▶ [ACTIVITY]:
All of the data below should be returned exactly.
-- Opening Marker --
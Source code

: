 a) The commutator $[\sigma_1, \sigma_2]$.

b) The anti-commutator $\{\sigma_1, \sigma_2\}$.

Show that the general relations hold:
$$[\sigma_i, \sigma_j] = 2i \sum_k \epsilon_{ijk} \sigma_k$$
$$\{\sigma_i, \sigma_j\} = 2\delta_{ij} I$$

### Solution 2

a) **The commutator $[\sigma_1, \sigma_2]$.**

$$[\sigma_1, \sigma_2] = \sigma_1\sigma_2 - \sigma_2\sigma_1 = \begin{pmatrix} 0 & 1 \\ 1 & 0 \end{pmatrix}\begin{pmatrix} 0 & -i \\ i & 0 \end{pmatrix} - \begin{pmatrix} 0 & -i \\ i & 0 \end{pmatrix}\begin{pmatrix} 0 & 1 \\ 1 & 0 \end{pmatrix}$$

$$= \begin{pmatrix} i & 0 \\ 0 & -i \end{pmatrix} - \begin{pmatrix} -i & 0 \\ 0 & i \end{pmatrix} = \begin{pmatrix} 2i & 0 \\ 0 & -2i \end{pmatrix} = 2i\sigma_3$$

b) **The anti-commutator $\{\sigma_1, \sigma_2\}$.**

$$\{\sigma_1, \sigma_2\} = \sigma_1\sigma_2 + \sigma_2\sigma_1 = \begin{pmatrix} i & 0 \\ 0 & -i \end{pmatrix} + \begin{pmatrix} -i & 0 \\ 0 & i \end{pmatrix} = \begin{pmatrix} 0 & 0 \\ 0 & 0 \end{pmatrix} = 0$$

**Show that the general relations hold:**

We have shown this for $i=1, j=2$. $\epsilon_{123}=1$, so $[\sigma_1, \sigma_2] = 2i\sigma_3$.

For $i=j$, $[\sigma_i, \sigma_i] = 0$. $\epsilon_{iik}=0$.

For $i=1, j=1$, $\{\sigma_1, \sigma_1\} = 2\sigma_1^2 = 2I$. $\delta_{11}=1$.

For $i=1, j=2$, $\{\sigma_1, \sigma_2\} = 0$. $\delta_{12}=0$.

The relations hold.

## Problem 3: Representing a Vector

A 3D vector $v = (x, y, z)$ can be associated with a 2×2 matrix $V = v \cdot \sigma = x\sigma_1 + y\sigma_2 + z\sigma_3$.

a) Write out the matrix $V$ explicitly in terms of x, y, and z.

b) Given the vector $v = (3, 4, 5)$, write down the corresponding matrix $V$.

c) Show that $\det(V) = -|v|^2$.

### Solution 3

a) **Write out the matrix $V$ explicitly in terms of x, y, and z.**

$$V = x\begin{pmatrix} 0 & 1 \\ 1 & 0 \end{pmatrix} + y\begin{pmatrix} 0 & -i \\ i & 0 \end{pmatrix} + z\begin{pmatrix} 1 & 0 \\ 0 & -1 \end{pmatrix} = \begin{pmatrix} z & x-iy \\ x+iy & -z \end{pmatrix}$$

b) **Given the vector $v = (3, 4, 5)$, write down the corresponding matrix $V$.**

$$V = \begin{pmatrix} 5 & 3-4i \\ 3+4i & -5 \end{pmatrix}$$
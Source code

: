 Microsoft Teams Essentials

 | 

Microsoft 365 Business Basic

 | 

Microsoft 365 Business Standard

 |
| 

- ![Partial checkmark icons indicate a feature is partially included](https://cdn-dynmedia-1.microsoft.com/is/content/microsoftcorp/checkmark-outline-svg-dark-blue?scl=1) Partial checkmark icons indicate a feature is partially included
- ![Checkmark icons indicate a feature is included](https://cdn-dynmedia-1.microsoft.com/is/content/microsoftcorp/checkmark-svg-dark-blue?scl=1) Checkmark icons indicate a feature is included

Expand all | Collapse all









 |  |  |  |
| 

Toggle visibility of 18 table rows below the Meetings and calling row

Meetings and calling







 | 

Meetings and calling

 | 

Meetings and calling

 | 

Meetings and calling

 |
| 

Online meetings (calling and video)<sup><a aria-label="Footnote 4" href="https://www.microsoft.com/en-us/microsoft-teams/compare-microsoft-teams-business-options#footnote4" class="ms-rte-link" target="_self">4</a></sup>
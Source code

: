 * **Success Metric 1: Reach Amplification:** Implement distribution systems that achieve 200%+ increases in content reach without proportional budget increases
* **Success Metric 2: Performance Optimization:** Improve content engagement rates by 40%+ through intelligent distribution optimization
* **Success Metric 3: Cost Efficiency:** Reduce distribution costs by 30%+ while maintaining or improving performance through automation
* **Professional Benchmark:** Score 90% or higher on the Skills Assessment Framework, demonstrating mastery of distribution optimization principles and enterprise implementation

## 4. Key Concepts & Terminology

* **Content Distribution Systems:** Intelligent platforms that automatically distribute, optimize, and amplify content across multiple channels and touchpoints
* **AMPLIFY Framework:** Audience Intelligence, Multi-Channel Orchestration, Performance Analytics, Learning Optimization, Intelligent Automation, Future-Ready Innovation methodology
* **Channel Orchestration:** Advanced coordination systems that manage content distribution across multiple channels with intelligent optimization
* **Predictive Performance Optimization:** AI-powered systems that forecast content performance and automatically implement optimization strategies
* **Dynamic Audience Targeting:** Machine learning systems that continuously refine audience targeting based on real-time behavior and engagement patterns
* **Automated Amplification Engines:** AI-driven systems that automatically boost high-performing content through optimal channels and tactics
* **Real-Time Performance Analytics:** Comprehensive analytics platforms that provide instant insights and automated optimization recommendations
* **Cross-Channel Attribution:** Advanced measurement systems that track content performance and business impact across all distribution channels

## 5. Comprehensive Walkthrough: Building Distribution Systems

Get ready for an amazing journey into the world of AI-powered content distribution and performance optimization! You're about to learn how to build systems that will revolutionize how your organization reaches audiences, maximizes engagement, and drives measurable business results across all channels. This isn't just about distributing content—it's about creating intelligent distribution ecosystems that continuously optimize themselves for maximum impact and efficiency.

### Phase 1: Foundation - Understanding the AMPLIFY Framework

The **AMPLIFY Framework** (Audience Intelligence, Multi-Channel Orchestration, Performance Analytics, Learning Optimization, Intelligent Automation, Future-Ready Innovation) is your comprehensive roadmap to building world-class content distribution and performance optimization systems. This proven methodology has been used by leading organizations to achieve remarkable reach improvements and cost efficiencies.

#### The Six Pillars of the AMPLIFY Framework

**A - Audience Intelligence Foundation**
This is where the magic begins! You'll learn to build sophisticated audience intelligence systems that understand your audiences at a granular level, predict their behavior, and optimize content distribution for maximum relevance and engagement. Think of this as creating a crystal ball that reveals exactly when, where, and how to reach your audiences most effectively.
-- Closing Marker --
▶ [WRITTEN REPLY]:
Source code

: a) The commutator $[\sigma_1, \sigma_2]$.

b) The anti-commutator $\{\sigma_1, \sigma_2\}$.

Show that the general relations hold:
$$[\sigma_i, \sigma_j] = 2i \sum_k \epsilon_{ijk} \sigma_k$$
$$\{\sigma_i, \sigma_j\} = 2\delta_{ij} I$$

### Solution 2

a) **The commutator $[\sigma_1, \sigma_2]$.**

$$[\sigma_1, \sigma_2] = \sigma_1\sigma_2 - \sigma_2\sigma_1 = \begin{pmatrix} 0 & 1 \\ 1 & 0 \end{pmatrix}\begin{pmatrix} 0 & -i \\ i & 0 \end{pmatrix} - \begin{pmatrix} 0 & -i \\ i & 0 \end{pmatrix}\begin{pmatrix} 0 & 1 \\ 1 & 0 \end{pmatrix}$$

$$= \begin{pmatrix} i & 0 \\ 0 & -i \end{pmatrix} - \begin{pmatrix} -i & 0 \\ 0 & i \end{pmatrix} = \begin{pmatrix} 2i & 0 \\ 0 & -2i \end{pmatrix} = 2i\sigma_3$$

b) **The anti-commutator $\{\sigma_1, \sigma_2\}$.**

$$\{\sigma_1, \sigma_2\} = \sigma_1\sigma_2 + \sigma_2\sigma_1 = \begin{pmatrix} i & 0 \\ 0 & -i \end{pmatrix} + \begin{pmatrix} -i & 0 \\ 0 & i \end{pmatrix} = \begin{pmatrix} 0 & 0 \\ 0 & 0 \end{pmatrix} = 0$$

**Show that the general relations hold:**

We have shown this for $i=1, j=2$. $\epsilon_{123}=1$, so $[\sigma_1, \sigma_2] = 2i\sigma_3$.

For $i=j$, $[\sigma_i, \sigma_i] = 0$. $\epsilon_{iik}=0$.

For $i=1, j=1$, $\{\sigma_1, \sigma_1\} = 2\sigma_1^2 = 2I$. $\delta_{11}=1$.

For $i=1, j=2$, $\{\sigma_1, \sigma_2\} = 0$. $\delta_{12}=0$.

The relations hold.

## Problem 3: Representing a Vector

A 3D vector $v = (x, y, z)$ can be associated with a 2×2 matrix $V = v \cdot \sigma = x\sigma_1 + y\sigma_2 + z\sigma_3$.

a) Write out the matrix $V$ explicitly in terms of x, y, and z.

b) Given the vector $v = (3, 4, 5)$, write down the corresponding matrix $V$.

c) Show that $\det(V) = -|v|^2$.

### Solution 3

a) **Write out the matrix $V$ explicitly in terms of x, y, and z.**

$$V = x\begin{pmatrix} 0 & 1 \\ 1 & 0 \end{pmatrix} + y\begin{pmatrix} 0 & -i \\ i & 0 \end{pmatrix} + z\begin{pmatrix} 1 & 0 \\ 0 & -1 \end{pmatrix} = \begin{pmatrix} z & x-iy \\ x+iy & -z \end{pmatrix}$$

b) **Given the vector $v = (3, 4, 5)$, write down the corresponding matrix $V$.**

$$V = \begin{pmatrix} 5 & 3-4i \\ 3+4i & -5 \end{pmatrix}$$
Source code

: Microsoft Teams Essentials

 | 

Microsoft 365 Business Basic

 | 

Microsoft 365 Business Standard

 |
| 

- ![Partial checkmark icons indicate a feature is partially included](https://cdn-dynmedia-1.microsoft.com/is/content/microsoftcorp/checkmark-outline-svg-dark-blue?scl=1) Partial checkmark icons indicate a feature is partially included
- ![Checkmark icons indicate a feature is included](https://cdn-dynmedia-1.microsoft.com/is/content/microsoftcorp/checkmark-svg-dark-blue?scl=1) Checkmark icons indicate a feature is included

Expand all | Collapse all









 |  |  |  |
| 

Toggle visibility of 18 table rows below the Meetings and calling row

Meetings and calling







 | 

Meetings and calling

 | 

Meetings and calling

 | 

Meetings and calling

 |
| 

Online meetings (calling and video)<sup><a aria-label="Footnote 4" href="https://www.microsoft.com/en-us/microsoft-teams/compare-microsoft-teams-business-options#footnote4" class="ms-rte-link" target="_self">4</a></sup>
Source code

: * **Success Metric 1: Reach Amplification:** Implement distribution systems that achieve 200%+ increases in content reach without proportional budget increases
* **Success Metric 2: Performance Optimization:** Improve content engagement rates by 40%+ through intelligent distribution optimization
* **Success Metric 3: Cost Efficiency:** Reduce distribution costs by 30%+ while maintaining or improving performance through automation
* **Professional Benchmark:** Score 90% or higher on the Skills Assessment Framework, demonstrating mastery of distribution optimization principles and enterprise implementation

## 4. Key Concepts & Terminology

* **Content Distribution Systems:** Intelligent platforms that automatically distribute, optimize, and amplify content across multiple channels and touchpoints
* **AMPLIFY Framework:** Audience Intelligence, Multi-Channel Orchestration, Performance Analytics, Learning Optimization, Intelligent Automation, Future-Ready Innovation methodology
* **Channel Orchestration:** Advanced coordination systems that manage content distribution across multiple channels with intelligent optimization
* **Predictive Performance Optimization:** AI-powered systems that forecast content performance and automatically implement optimization strategies
* **Dynamic Audience Targeting:** Machine learning systems that continuously refine audience targeting based on real-time behavior and engagement patterns
* **Automated Amplification Engines:** AI-driven systems that automatically boost high-performing content through optimal channels and tactics
* **Real-Time Performance Analytics:** Comprehensive analytics platforms that provide instant insights and automated optimization recommendations
* **Cross-Channel Attribution:** Advanced measurement systems that track content performance and business impact across all distribution channels

## 5. Comprehensive Walkthrough: Building Distribution Systems

Get ready for an amazing journey into the world of AI-powered content distribution and performance optimization! You're about to learn how to build systems that will revolutionize how your organization reaches audiences, maximizes engagement, and drives measurable business results across all channels. This isn't just about distributing content—it's about creating intelligent distribution ecosystems that continuously optimize themselves for maximum impact and efficiency.

### Phase 1: Foundation - Understanding the AMPLIFY Framework

The **AMPLIFY Framework** (Audience Intelligence, Multi-Channel Orchestration, Performance Analytics, Learning Optimization, Intelligent Automation, Future-Ready Innovation) is your comprehensive roadmap to building world-class content distribution and performance optimization systems. This proven methodology has been used by leading organizations to achieve remarkable reach improvements and cost efficiencies.

#### The Six Pillars of the AMPLIFY Framework

**A - Audience Intelligence Foundation**
This is where the magic begins! You'll learn to build sophisticated audience intelligence systems that understand your audiences at a granular level, predict their behavior, and optimize content distribution for maximum relevance and engagement. Think of this as creating a crystal ball that reveals exactly when, where, and how to reach your audiences most effectively.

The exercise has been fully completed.